Idea: memorize the $Q$ function qua [Model-Free Episodic Control](https://arxiv.org/abs/1606.04460).

# CMT API

From the paper we have:

1. $(u, z) \leftarrow \text{Query}(x)$ where $z = \{ (x_n, \omega_n) \}$ is an ordered set of retrieved key-value pairs.
1. $\text{Update}(x, (x_n, \omega_n), r, u)$ provides feedback reward $r$ for retrieval of $(x_n, \omega_n)$ for query $x$.
   1. Must be compatible with self-consistency or supervised and unsupervised updates conflict.
1. $\text{Insert}(x, \omega)$ creates a new memory.

# Memorized Q pseudocode -- Attempt 2

Basic idea:
* Estimate value of $a$ in context $x$ by stored value associated with first memory retrieved from CMT queried with $(x, a)$.
* Play $\epsilon$-greedy with greedy action being the maximum estimated value. 
* Play action $a$ in context $x$ and observe reward $r$.
* For each action $a'$, update the memory retrieved with query $(x, a')$ $\ldots$

# Memorized Q pseudocode

Basic idea:
* Estimate value of $a$ in context $x$ by stored value associated with first memory retrieved from CMT queried with $(x, a)$.
* Play $\epsilon$-greedy with greedy action being the maximum estimated value. 
* After playing action $a$ in context $x$ and observing reward $r$:
   * Update the memory retrieved with query $(x, a)$ using feedback reward of $r$.
   * Store memory with key $(x, a)$ and value $r$.

In [5]:
def MemorizedQ():
    mem = CMT()
    env = Environment()  # distribution over (x, r) pairs.

    Actions = set(...)   # fixed set of actions for now
    epsilon = ...        # epsilon-greedy exploration

    while True:
        x = env.Observe()
        querySet = { a: (u, ((xprime, aprime), rprime))
                     for a in Actions
                     for (u, z) in [ CMT.Query(key=(x, a)) ]
                     if len(z) > 0
                     for ((xprime, aprime), rprime) in [ z[0] ]
                   }
        if len(querySet) > 0:
            greedy, _ = max(querySet.iteritems(), lambda kv: kv[1][1][1]) # action with largest first retrieved reward
        else:
            greedy = next(iter(Actions))                                  # if memory is completely empty, play action 0

        pa = (1 - epsilon) * IndicatorDistribution(greedy) + epsilon * UniformDistribution(Actions)
        a = pa.sample()
        r = env.ObserveReward(a)

        if a in querySet:
            # question: what's the feedback reward?
            # question: do we only do this when we take the greedy action?
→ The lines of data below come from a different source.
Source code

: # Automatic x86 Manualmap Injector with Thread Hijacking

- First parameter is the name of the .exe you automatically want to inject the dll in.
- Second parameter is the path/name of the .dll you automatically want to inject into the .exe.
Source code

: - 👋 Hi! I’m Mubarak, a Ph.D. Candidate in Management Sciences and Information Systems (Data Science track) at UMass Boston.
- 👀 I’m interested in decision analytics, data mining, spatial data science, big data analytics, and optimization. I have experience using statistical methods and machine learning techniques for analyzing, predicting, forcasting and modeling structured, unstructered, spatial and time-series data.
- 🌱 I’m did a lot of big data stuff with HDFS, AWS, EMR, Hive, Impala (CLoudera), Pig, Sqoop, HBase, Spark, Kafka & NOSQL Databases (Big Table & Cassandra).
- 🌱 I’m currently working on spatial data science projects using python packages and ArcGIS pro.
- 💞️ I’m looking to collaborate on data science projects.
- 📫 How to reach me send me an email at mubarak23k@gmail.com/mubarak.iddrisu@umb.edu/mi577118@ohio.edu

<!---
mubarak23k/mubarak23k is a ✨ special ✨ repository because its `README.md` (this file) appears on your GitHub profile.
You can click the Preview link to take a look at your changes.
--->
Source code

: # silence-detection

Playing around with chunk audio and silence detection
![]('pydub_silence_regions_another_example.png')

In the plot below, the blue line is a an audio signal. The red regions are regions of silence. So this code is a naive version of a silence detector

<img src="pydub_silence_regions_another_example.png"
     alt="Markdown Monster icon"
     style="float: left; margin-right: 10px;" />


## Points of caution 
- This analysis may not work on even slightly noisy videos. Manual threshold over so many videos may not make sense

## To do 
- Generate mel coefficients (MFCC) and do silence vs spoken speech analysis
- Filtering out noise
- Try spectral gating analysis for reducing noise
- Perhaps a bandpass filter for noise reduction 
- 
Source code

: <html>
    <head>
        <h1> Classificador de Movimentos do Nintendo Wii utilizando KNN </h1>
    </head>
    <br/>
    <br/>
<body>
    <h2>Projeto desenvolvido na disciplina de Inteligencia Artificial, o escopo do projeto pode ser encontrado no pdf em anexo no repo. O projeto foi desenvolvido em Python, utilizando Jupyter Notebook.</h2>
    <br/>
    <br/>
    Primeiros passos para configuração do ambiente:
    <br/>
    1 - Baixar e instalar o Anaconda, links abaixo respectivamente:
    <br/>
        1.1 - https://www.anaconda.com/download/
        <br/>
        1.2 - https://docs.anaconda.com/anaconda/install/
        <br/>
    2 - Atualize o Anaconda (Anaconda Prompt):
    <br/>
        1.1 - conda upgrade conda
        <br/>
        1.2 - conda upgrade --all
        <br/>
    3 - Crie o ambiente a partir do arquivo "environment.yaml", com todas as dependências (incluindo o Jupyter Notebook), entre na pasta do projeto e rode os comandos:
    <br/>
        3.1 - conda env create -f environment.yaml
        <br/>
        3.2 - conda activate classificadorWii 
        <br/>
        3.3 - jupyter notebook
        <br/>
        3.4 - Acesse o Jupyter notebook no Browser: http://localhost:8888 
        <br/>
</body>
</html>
            u, (xprime, aprime), rprime = querySet[a]
            CMT.Update(key=(x, a), retrieved=((xprime, aprime), rprime), feedbackreward=None, u=u)

        CMT.Insert(key=(x, a), value=r)

### Is this compatible with self-consistency?

I'm not sure.  Suppose there is no reward variance, so we just dealing with the partial feedback issue.
* Any memory retrieved when querying on $(x, a)$ will be updated with feedback reward $r$.
* Conditional on calling `Update()`, feedback reward is constant.
* Except that some retrieved memories will "win the argmax" and some will lose, changing frequency of `Update()`.
* Consider the memory retrieved by `Query(key=(x, a))`.
   * Possible inserted $((x, a), r)$ pair will lose the argmax after additional inserts.
   * This could be appropriate as another action $a'$ might be better in a neighborhood of $x$ but hadn't been observed yet.
   * However retrieving $((x'', a''), r'')$ with $r'' > r$ would win the argmax and receive reward $r$.
   
**Idea**: this could be self-consistent if we update all the actions.